The Truth Shall Make You Mad

Presumably it was either Fox News or someone at Hillary Clinton's campaign who only just discovered that many of the sermons from Jeremiah Wright, the pastor who converted Barack Obama from atheism to Christianity were video recorded and are available online. Having seen them, they want everybody to see them, because it is 100% clear to them that the man was insane. They also take it for granted that when you hear what the man had to say, you'll also conclude that the man was insane. And, in fact, judging by Friday's news cycle, they were right about this; even Barack Obama himself has claimed that he strongly condemns some of Pastor Wright's statements, and did the rounds of every major news analysis show Friday night to make sure that everybody knows that he doesn't agree with what's on those clips.

I watched a bunch of those clips.

Jeremiah Wright is not insane.

He does, however, know a lot of things that fall under one of the main categories of Forbidden Lore: your own country's historical misdeeds. And by the public's standards, repeated exposure to Forbidden Lore has driven him "insane." As a matter of fact, I've heard nothing so far from pastor Wright that I haven't said myself. Most of it, in this blog. If you have been reading this blog for a long time and paying attention, you should be able to defend every single one of them. None of the history that pastor Wright talked about in those video clips, or that I've talked about in this blog, is particularly secret. The parts that once were, those secrets got "blown" at least a decade ago. Nor is he in any legal trouble for saying them, nor I for writing them, and neither one of us are going to end up in Guantanamo Bay for calling them to your attention. No, what makes these things "forbidden lore" is that they're the kind of things you think, mistakenly, that your newspaper, your TV news shows, your history teacher, and so forth would have told you about if they were true. So they must not be true.
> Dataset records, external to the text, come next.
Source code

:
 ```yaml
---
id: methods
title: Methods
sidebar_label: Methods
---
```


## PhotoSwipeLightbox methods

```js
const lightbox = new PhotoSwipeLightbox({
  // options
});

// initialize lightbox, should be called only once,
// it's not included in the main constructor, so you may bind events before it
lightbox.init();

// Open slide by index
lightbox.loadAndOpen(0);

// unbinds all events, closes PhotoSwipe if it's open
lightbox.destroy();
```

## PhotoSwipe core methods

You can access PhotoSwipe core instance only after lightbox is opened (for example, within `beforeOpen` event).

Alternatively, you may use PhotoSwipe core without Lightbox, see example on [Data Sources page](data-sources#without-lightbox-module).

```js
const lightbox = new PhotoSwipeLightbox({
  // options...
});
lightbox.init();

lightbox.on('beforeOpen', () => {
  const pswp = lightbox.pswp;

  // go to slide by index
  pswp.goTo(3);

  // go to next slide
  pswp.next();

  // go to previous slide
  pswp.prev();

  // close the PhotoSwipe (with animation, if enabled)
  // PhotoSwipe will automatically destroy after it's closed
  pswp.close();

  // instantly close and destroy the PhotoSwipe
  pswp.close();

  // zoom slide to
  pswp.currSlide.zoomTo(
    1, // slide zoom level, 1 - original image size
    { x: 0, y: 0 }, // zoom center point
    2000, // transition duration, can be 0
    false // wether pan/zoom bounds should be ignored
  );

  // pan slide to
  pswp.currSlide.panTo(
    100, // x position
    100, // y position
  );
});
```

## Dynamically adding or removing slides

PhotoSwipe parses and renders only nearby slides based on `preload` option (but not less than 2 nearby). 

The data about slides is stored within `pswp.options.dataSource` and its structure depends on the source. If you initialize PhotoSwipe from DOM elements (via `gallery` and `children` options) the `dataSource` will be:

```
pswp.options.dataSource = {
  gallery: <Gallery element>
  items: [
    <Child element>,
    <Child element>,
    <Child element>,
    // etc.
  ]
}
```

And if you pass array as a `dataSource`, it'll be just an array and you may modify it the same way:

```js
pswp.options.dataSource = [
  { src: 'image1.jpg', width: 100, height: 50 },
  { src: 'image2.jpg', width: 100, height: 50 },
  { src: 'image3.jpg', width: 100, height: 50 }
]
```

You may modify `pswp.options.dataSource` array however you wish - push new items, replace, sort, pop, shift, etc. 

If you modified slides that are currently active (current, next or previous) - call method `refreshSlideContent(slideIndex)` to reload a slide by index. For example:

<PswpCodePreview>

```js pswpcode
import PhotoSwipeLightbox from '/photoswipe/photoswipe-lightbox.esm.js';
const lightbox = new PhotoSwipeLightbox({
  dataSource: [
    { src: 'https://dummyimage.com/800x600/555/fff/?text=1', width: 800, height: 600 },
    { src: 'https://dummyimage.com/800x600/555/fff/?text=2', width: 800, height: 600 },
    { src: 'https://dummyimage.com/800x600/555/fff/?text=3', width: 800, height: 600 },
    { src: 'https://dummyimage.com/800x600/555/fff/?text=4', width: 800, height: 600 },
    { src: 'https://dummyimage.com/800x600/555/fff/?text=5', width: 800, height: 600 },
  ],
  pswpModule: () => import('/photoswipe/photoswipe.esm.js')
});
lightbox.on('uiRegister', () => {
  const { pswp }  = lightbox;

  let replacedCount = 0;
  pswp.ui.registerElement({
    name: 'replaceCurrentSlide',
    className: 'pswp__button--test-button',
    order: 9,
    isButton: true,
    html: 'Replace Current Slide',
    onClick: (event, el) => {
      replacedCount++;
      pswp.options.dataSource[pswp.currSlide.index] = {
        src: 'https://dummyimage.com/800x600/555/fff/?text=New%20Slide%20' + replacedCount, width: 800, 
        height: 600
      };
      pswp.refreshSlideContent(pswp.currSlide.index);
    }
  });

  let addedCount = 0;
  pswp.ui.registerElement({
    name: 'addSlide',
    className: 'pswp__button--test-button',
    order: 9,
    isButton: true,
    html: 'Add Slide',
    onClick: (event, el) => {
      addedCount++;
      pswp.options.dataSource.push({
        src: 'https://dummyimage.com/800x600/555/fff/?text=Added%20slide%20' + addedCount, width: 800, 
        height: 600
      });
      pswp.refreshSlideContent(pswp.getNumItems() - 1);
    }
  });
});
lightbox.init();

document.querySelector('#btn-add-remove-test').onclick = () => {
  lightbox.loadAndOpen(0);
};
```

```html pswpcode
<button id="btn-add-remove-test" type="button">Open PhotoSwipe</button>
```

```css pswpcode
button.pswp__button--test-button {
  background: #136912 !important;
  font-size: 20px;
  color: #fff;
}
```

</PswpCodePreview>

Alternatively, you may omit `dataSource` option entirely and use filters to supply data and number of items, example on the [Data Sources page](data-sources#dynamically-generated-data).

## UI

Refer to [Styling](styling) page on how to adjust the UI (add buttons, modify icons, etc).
That all those people would have "conspired" to keep you in the dark about history that you really ought to know about if it were true seems implausible to you. And if it were an overt secretive conspiracy involving all the people who ought to have told you these things and didn't, yes, it would be a logically impossible conspiracy. Some people do get obsessed with trying to figure out how such a conspiracy could have really worked, come to really foolish false conclusions, and actually make themselves not just socially insane but actually clinically insane, paranoid psychotic, looking for evidence of the vast conspiracy that made so many people lie to them. But no actual conspiracy is needed, not when everybody in America who counts as "sane" shares one important common interest: they want you to be proud of your country, and they think that means that you have to be proud of everything America has ever done or else you won't be. So if there is anything they know that they know would make you ashamed of your country if you knew about it, they mostly won't tell you. The reason that none of this stuff stays secret is that there still are journalists who merit the name, in America and elsewhere, who think that you can still be proud of America and what it stands for but you need to know this stuff. All of it's seen print, at least once. But the public, who just plain don't want to know it (there's that "forbidden lore" angle again), stayed away in droves, and those who accidentally heard it forgot it as fast as possible, so that they can stay "sane."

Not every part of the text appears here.